Plain-text document sources
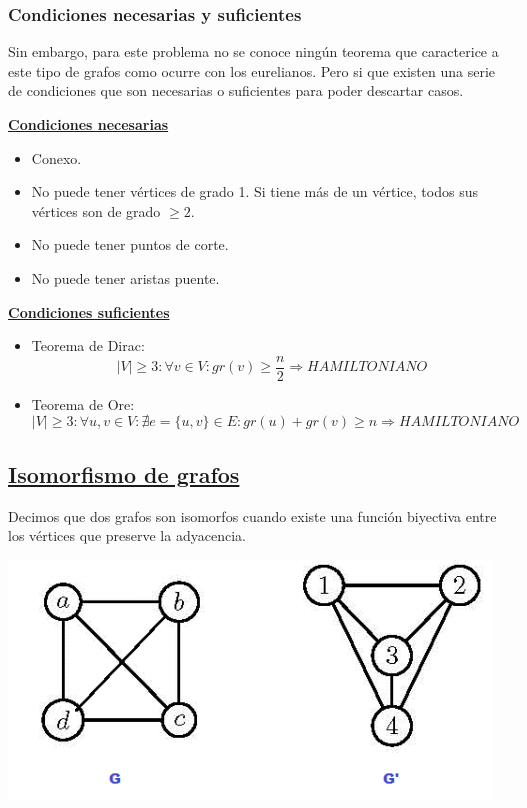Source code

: \documentclass[10pt,a4paper,openright]{book}
\begin{document}
\subsubsection*{Condiciones necesarias y suficientes}
Sin embargo, para este problema no se conoce ningún teorema que caracterice a este tipo de grafos como ocurre con los eurelianos. Pero si que existen una serie de condiciones que son necesarias o suficientes para poder descartar casos.

\underline{\textbf{Condiciones necesarias}}
\begin{itemize}
\item Conexo.
\item No puede tener vértices de grado 1. Si tiene más de un vértice, todos sus vértices son de grado $\geq 2$.
\item No puede tener puntos de corte.
\item No puede tener aristas puente.
\end{itemize}

\underline{\textbf{Condiciones suficientes}}
\begin{itemize}
\item Teorema de Dirac:
$$|V|\geq 3: \forall v\in V: gr(v)\geq \frac{n}{2}\Rightarrow HAMILTONIANO$$

\item Teorema de Ore:
$$|V|\geq 3: \forall u,v\in V: \nexists e=\{u,v\}\in E: gr(u)+gr(v)\geq n\Rightarrow HAMILTONIANO$$
\end{itemize}

\subsection*{\underline{Isomorfismo de grafos}}
Decimos que dos grafos son isomorfos cuando existe una función biyectiva entre los vértices que preserve la adyacencia.

\begin{center}
\includegraphics[scale=0.65]{Isomorfismo de grafos}
\end{center}
\end{document}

◆ **THE PROBLEM**
Output every record verbatim, excluding any picture it contains.

◆ **EXERCISE RESULT**
Source code

: \documentclass[10pt,a4paper,openright]{book}
\begin{document}
\subsubsection*{Condiciones necesarias y suficientes}
Sin embargo, para este problema no se conoce ningún teorema que caracterice a este tipo de grafos como ocurre con los eurelianos. Pero si que existen una serie de condiciones que son necesarias o suficientes para poder descartar casos.

\underline{\textbf{Condiciones necesarias}}
\begin{itemize}
\item Conexo.
\item No puede tener vértices de grado 1. Si tiene más de un vértice, todos sus vértices son de grado $\geq 2$.
\item No puede tener puntos de corte.
\item No puede tener aristas puente.
\end{itemize}

\underline{\textbf{Condiciones suficientes}}
\begin{itemize}
\item Teorema de Dirac:
$$|V|\geq 3: \forall v\in V: gr(v)\geq \frac{n}{2}\Rightarrow HAMILTONIANO$$

\item Teorema de Ore:
$$|V|\geq 3: \forall u,v\in V: \nexists e=\{u,v\}\in E: gr(u)+gr(v)\geq n\Rightarrow HAMILTONIANO$$
\end{itemize}

\subsection*{\underline{Isomorfismo de grafos}}
Decimos que dos grafos son isomorfos cuando existe una función biyectiva entre los vértices que preserve la adyacencia.

\begin{center}
\includegraphics[scale=0.65]{Isomorfismo de grafos}
\end{center}
\end{document}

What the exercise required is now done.